» Given records
****
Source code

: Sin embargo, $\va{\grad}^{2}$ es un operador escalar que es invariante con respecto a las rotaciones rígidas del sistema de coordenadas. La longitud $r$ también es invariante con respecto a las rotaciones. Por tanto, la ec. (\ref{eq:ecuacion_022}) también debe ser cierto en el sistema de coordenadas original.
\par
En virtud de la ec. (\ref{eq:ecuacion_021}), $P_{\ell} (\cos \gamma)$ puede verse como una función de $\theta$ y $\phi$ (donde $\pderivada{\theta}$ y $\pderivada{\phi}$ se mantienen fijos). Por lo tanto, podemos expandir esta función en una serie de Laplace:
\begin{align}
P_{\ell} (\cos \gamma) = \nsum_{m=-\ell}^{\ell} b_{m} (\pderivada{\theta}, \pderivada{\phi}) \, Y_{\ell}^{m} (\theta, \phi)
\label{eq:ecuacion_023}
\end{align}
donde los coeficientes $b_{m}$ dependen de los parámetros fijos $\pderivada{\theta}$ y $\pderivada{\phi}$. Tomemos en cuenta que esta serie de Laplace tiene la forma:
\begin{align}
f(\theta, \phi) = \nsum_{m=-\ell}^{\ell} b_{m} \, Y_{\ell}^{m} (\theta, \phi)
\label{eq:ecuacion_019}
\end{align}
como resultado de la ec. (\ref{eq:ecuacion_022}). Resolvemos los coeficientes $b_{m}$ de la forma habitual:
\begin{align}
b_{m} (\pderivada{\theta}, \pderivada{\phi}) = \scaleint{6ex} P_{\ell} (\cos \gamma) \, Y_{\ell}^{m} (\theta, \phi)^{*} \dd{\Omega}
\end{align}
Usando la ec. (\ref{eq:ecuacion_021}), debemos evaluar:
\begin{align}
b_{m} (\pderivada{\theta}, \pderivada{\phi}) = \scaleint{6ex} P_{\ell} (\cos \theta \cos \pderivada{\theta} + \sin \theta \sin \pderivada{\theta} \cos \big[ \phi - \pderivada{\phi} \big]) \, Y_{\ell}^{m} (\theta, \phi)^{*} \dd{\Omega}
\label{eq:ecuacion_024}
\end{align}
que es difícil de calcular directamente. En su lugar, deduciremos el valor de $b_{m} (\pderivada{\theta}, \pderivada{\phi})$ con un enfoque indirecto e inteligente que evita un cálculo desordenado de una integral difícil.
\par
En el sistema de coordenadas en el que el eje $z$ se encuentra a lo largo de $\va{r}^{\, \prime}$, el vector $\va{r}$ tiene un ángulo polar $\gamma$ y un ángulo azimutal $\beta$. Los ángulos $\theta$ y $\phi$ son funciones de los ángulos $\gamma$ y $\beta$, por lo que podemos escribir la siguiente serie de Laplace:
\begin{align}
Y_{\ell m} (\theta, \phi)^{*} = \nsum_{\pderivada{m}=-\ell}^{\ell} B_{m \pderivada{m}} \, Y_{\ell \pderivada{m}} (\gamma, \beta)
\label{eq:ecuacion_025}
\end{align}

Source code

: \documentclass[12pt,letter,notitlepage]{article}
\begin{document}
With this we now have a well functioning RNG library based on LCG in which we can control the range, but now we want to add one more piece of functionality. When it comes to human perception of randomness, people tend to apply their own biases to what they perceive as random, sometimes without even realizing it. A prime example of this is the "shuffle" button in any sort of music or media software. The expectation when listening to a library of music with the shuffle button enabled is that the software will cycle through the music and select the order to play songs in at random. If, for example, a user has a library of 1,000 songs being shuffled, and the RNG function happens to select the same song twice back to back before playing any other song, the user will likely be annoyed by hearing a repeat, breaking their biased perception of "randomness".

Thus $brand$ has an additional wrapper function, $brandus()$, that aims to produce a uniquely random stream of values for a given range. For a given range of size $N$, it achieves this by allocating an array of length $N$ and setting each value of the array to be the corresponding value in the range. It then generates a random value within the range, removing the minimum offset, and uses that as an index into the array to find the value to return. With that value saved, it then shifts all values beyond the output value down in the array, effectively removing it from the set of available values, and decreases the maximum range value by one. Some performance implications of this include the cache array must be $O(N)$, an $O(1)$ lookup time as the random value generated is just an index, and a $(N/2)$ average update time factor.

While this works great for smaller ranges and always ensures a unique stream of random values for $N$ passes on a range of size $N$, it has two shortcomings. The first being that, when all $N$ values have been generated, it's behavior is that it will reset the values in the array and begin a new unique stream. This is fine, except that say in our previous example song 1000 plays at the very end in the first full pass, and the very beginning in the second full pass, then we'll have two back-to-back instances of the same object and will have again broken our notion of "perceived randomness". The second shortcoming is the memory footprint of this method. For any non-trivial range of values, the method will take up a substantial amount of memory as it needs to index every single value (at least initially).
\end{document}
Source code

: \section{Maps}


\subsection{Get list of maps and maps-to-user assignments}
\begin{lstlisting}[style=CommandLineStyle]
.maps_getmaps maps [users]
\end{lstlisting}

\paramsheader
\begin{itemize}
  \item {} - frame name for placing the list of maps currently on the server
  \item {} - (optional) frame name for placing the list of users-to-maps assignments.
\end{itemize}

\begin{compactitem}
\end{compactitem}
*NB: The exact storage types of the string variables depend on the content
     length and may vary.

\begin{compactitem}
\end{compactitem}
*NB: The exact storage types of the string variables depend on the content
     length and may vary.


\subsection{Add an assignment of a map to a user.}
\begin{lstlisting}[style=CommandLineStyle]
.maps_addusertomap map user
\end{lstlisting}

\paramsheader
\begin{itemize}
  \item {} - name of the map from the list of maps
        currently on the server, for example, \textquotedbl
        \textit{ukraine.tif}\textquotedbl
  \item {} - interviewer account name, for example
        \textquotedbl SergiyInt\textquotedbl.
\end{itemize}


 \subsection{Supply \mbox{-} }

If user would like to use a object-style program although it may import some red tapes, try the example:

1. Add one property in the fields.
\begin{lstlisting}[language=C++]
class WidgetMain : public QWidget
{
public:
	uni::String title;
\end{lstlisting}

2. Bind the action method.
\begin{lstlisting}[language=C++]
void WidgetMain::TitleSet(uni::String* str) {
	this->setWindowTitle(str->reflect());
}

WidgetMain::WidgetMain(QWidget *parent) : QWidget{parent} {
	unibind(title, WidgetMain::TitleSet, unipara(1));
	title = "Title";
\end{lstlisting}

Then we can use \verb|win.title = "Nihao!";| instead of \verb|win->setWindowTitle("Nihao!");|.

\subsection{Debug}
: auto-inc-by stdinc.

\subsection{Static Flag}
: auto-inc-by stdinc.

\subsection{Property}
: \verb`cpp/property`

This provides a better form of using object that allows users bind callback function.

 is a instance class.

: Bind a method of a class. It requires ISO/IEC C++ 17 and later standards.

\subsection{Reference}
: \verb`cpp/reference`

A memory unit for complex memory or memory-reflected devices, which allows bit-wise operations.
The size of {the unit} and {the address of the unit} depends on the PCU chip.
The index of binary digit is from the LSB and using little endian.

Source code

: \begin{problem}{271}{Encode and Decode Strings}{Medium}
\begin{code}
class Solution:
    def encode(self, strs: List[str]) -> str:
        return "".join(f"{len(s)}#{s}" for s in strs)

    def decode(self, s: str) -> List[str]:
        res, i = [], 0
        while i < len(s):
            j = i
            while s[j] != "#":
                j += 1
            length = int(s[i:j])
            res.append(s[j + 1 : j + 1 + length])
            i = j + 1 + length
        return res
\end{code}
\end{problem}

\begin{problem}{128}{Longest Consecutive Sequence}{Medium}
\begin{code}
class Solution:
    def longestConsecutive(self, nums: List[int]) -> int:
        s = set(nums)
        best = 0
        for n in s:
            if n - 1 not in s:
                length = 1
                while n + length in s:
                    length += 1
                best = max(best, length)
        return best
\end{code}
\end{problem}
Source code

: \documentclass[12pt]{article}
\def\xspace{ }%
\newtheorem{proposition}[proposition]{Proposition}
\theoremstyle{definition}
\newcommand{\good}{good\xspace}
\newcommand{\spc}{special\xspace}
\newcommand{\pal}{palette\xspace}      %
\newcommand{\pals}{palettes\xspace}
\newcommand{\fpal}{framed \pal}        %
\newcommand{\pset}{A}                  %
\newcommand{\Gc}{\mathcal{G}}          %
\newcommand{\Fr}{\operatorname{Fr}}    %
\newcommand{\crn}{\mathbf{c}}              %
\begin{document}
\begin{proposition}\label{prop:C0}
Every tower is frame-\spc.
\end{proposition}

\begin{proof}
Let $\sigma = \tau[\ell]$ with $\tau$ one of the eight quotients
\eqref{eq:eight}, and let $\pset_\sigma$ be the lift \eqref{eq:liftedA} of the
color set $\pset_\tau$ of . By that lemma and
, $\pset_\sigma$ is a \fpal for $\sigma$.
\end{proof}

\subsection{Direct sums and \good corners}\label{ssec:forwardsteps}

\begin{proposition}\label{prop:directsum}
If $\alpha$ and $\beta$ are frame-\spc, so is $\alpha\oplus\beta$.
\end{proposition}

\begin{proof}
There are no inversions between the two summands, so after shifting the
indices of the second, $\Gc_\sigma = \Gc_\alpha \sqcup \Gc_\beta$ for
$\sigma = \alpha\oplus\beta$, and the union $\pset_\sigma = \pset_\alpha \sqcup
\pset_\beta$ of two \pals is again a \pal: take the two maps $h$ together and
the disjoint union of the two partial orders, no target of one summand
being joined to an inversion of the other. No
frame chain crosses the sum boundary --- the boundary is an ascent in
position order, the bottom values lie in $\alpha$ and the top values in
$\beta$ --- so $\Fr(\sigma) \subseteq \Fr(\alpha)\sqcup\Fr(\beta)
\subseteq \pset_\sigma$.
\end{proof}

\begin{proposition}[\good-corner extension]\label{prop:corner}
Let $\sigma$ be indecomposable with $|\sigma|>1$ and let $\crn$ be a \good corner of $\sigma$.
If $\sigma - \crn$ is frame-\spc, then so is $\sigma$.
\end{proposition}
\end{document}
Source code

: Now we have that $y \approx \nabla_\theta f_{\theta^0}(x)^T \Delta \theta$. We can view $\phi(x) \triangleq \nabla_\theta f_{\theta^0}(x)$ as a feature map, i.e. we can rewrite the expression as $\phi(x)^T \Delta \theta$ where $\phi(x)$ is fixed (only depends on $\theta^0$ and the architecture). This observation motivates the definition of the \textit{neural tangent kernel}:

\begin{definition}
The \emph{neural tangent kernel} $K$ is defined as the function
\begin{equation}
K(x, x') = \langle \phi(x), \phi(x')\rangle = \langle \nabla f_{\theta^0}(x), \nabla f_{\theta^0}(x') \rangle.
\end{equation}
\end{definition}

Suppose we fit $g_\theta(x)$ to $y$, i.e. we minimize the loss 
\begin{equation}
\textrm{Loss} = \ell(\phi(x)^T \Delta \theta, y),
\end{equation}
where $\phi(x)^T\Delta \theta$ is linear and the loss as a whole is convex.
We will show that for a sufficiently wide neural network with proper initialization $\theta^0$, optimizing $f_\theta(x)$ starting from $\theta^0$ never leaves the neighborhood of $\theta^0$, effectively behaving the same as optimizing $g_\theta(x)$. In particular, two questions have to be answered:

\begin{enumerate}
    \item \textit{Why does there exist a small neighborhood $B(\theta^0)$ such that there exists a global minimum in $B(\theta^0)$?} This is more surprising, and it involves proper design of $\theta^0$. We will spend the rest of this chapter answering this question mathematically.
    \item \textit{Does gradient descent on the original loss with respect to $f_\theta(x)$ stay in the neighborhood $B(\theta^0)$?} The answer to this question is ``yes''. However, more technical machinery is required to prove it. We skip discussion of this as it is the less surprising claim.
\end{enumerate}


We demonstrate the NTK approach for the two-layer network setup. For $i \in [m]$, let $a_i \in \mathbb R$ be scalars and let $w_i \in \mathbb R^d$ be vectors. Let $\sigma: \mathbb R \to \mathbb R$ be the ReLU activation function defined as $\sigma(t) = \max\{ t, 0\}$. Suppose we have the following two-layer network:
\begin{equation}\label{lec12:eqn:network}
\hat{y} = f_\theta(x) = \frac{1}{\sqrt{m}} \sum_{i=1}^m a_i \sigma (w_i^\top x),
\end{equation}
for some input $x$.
****
» What you need to do
Please report every line in the entries above that holds the string "proposition".

» Response to this exercise
\newtheorem{proposition}[proposition]{Proposition}
\begin{proposition}\label{prop:C0}
\end{proposition}
\begin{proposition}\label{prop:directsum}
\end{proposition}
\begin{proposition}[\good-corner extension]\label{prop:corner}
\end{proposition}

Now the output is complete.